Segment Start: Data section

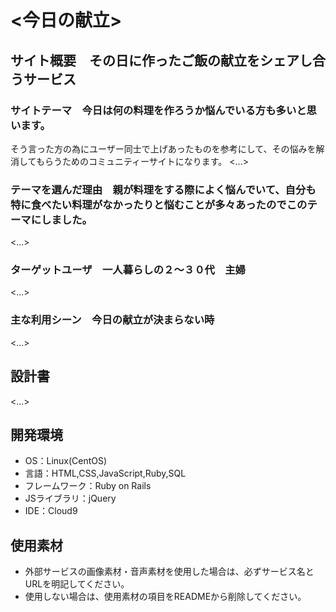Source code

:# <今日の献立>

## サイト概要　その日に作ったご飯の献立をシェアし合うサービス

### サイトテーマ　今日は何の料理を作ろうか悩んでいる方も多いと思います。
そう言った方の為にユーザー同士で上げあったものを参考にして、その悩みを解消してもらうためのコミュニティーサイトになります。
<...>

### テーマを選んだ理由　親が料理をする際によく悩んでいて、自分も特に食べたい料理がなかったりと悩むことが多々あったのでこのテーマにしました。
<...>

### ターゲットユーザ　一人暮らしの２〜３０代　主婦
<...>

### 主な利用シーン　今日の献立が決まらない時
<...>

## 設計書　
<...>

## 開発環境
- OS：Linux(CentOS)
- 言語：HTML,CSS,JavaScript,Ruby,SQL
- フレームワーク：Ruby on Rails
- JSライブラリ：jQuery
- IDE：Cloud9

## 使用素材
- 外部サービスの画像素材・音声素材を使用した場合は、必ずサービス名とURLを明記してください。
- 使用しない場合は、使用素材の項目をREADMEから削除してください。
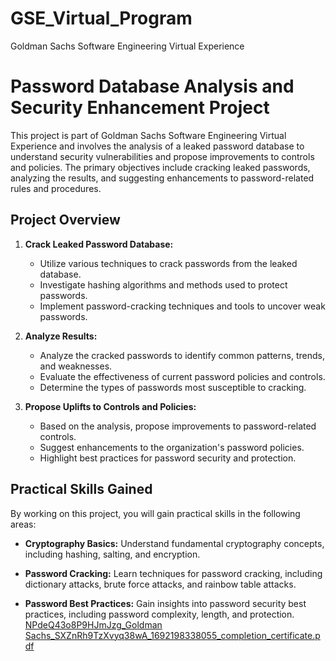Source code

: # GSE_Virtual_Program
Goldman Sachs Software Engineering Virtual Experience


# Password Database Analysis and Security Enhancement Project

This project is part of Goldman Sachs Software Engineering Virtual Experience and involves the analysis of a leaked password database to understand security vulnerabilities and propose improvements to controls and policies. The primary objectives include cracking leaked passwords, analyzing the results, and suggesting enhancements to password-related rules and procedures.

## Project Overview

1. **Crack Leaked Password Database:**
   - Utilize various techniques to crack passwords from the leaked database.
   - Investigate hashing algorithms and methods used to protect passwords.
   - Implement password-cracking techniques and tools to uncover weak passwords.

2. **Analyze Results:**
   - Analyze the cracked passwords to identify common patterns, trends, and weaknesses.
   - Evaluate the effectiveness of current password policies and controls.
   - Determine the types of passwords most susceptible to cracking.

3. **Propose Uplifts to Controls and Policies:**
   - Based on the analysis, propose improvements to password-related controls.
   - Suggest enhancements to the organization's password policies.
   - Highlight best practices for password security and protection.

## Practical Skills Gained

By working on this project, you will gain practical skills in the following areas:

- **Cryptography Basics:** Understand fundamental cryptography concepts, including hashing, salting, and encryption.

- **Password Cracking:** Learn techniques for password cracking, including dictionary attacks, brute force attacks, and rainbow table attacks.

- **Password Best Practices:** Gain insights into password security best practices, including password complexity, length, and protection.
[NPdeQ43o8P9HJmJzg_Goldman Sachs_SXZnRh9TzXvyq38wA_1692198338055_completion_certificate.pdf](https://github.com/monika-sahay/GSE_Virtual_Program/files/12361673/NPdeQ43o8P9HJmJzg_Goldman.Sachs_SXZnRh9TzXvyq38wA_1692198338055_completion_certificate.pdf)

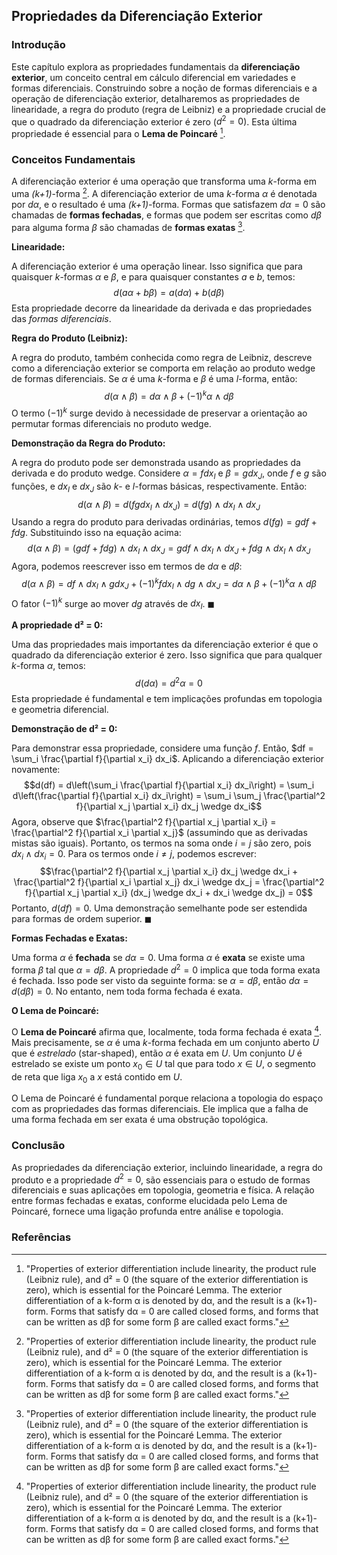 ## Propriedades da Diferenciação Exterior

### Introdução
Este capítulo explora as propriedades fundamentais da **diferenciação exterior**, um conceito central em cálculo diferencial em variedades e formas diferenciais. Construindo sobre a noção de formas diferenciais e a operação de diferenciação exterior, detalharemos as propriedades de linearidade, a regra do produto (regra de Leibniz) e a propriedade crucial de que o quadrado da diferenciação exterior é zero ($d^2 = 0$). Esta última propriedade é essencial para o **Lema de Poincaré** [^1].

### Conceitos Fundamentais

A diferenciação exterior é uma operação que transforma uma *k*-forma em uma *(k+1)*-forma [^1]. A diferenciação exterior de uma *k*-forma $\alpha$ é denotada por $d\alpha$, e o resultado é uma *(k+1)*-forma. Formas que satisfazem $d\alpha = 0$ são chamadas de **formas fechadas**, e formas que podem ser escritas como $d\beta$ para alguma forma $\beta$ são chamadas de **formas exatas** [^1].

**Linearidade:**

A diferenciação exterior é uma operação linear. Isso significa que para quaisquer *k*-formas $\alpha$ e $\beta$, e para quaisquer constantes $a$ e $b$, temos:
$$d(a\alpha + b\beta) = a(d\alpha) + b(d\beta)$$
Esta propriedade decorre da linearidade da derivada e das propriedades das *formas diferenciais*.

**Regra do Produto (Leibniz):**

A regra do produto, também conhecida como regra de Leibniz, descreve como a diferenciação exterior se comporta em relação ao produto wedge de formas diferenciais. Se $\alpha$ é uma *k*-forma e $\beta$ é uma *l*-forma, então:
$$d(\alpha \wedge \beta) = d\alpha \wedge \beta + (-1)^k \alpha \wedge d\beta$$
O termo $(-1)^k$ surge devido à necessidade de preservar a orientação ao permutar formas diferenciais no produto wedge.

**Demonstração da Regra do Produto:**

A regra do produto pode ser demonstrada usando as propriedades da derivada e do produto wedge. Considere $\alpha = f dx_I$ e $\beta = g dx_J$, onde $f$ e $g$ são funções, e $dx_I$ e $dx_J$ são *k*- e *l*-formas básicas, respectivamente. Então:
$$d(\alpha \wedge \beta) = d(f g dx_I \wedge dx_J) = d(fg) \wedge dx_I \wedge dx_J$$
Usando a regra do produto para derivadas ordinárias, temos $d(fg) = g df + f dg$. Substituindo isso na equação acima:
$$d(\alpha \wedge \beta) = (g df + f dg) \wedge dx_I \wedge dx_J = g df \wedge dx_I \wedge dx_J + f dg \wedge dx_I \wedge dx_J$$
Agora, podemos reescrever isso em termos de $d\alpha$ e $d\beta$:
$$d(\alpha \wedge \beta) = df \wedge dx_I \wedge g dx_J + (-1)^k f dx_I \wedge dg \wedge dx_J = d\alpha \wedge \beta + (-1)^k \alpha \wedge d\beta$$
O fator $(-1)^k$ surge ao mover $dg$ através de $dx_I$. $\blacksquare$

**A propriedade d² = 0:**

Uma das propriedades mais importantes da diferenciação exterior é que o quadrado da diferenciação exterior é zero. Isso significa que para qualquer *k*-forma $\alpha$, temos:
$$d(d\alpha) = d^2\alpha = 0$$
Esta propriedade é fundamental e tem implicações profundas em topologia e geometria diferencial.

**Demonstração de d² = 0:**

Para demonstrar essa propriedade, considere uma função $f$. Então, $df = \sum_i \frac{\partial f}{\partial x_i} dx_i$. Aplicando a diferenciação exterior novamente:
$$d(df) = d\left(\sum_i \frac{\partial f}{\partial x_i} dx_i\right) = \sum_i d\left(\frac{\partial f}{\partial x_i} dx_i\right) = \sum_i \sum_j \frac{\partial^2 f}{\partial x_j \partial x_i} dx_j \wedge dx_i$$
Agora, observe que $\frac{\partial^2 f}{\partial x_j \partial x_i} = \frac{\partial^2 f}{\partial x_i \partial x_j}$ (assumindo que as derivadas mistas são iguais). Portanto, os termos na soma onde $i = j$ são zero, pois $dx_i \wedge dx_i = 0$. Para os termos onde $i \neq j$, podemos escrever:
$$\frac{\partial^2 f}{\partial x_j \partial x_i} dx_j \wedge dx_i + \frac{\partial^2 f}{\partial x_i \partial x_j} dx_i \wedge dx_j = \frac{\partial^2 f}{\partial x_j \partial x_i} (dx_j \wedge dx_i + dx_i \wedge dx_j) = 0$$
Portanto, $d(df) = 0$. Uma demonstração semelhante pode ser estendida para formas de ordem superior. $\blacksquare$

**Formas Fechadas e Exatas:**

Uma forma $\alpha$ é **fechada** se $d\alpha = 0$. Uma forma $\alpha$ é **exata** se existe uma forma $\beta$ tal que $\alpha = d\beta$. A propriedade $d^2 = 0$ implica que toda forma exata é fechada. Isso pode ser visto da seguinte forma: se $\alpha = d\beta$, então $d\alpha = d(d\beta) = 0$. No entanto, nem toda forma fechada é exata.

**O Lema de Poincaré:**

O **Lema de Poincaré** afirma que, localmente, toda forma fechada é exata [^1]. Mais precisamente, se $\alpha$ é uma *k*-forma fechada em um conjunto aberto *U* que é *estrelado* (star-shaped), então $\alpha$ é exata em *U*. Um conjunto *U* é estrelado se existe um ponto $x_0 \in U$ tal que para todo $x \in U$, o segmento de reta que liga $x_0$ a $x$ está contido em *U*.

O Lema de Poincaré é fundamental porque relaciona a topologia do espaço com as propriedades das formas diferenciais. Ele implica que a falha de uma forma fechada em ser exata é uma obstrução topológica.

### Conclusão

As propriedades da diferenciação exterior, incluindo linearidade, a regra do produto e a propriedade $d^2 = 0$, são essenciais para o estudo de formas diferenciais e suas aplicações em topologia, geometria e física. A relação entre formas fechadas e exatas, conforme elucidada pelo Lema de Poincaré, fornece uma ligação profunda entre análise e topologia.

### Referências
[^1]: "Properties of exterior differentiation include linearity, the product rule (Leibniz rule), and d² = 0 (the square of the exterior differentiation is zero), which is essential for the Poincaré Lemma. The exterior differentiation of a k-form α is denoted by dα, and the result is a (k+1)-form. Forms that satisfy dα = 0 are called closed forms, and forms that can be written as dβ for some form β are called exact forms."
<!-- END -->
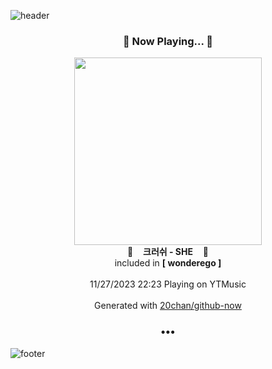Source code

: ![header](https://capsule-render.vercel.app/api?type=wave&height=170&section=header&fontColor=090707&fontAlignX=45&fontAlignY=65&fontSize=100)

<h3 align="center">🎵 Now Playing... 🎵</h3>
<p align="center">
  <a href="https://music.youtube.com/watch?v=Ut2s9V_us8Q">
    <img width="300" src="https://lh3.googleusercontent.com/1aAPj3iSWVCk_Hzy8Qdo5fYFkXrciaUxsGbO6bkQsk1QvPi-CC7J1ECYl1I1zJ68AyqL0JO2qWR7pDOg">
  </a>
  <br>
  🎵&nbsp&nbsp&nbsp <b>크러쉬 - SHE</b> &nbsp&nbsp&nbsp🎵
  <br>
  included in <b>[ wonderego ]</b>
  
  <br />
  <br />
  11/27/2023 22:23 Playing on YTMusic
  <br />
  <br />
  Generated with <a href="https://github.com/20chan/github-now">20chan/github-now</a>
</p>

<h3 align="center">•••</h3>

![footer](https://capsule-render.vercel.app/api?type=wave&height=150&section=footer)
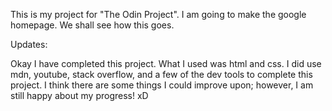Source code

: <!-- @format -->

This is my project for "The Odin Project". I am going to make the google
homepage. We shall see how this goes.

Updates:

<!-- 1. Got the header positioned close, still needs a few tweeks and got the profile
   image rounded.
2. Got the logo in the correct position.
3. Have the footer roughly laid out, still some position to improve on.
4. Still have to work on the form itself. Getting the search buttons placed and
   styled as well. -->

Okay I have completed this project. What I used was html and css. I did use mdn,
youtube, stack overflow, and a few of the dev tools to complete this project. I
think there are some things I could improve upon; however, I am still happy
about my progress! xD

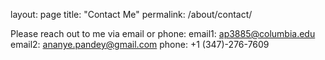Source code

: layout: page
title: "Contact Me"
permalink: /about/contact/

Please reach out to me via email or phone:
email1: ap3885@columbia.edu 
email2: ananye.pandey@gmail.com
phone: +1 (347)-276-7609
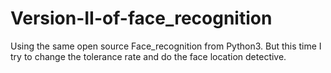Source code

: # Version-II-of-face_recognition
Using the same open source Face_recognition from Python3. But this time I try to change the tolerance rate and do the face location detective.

Segment End: Data section

What you will do: Output must match the lines from the start of the records above through the line that contains "- **Cryptography Basics:**", exactly and with every picture removed.

Result for this task:
Source code

:# <今日の献立>

## サイト概要　その日に作ったご飯の献立をシェアし合うサービス

### サイトテーマ　今日は何の料理を作ろうか悩んでいる方も多いと思います。
そう言った方の為にユーザー同士で上げあったものを参考にして、その悩みを解消してもらうためのコミュニティーサイトになります。
<...>

### テーマを選んだ理由　親が料理をする際によく悩んでいて、自分も特に食べたい料理がなかったりと悩むことが多々あったのでこのテーマにしました。
<...>

### ターゲットユーザ　一人暮らしの２〜３０代　主婦
<...>

### 主な利用シーン　今日の献立が決まらない時
<...>

## 設計書　
<...>

## 開発環境
- OS：Linux(CentOS)
- 言語：HTML,CSS,JavaScript,Ruby,SQL
- フレームワーク：Ruby on Rails
- JSライブラリ：jQuery
- IDE：Cloud9

## 使用素材
- 外部サービスの画像素材・音声素材を使用した場合は、必ずサービス名とURLを明記してください。
- 使用しない場合は、使用素材の項目をREADMEから削除してください。
Source code

: # GSE_Virtual_Program
Goldman Sachs Software Engineering Virtual Experience


# Password Database Analysis and Security Enhancement Project

This project is part of Goldman Sachs Software Engineering Virtual Experience and involves the analysis of a leaked password database to understand security vulnerabilities and propose improvements to controls and policies. The primary objectives include cracking leaked passwords, analyzing the results, and suggesting enhancements to password-related rules and procedures.

## Project Overview

1. **Crack Leaked Password Database:**
   - Utilize various techniques to crack passwords from the leaked database.
   - Investigate hashing algorithms and methods used to protect passwords.
   - Implement password-cracking techniques and tools to uncover weak passwords.

2. **Analyze Results:**
   - Analyze the cracked passwords to identify common patterns, trends, and weaknesses.
   - Evaluate the effectiveness of current password policies and controls.
   - Determine the types of passwords most susceptible to cracking.

3. **Propose Uplifts to Controls and Policies:**
   - Based on the analysis, propose improvements to password-related controls.
   - Suggest enhancements to the organization's password policies.
   - Highlight best practices for password security and protection.

## Practical Skills Gained

By working on this project, you will gain practical skills in the following areas:

- **Cryptography Basics:** Understand fundamental cryptography concepts, including hashing, salting, and encryption.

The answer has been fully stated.